A Resolução Nº 368 determina as seguintes taxas máximas:
1,6% ao mês para operações lastreadas por duplicatas, contratos ou outros títulos representativos de financiamento à produção e comercialização de bens e serviços.
1,8% ao mês para contas de caução com prazo mínimo de 12 meses, garantidas por legítimos efeitos comerciais, com comissão máxima de 0,5% sobre o limite de crédito aberto.
Essas taxas representam o custo total da operação para o financiado, excluindo apenas tarifas de serviços e o imposto sobre operações financeiras. O imposto sobre operações financeiras nas contas de caução será de 0,5% semestral sobre o limite contratual.

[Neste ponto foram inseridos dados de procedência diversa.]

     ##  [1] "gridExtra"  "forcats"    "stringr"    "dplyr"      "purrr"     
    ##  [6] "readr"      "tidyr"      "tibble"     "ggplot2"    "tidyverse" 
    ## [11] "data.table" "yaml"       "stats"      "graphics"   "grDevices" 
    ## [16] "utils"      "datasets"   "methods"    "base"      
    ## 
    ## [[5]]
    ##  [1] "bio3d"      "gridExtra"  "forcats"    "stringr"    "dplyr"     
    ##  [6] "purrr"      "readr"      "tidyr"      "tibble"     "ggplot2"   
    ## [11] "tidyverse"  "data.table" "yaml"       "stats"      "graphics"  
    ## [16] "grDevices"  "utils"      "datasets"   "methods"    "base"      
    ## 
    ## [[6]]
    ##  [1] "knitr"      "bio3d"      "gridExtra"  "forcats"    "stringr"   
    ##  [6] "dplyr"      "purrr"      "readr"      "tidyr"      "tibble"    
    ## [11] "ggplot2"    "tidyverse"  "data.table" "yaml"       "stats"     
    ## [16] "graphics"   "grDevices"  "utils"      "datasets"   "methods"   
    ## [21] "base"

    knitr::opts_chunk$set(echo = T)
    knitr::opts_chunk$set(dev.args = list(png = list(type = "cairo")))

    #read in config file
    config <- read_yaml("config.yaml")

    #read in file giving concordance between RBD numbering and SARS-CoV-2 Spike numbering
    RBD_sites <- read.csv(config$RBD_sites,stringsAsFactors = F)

A Resolução ressalva operações típicas de crédito rural, repasses de recursos externos e refinanciamentos com recursos de instituições financeiras oficiais, que seguem regulamentação específica. Também mantém a proibição de abono de juros às contas de depósitos à vista e considera falta grave a retenção de parte dos empréstimos ou práticas fraudulentas.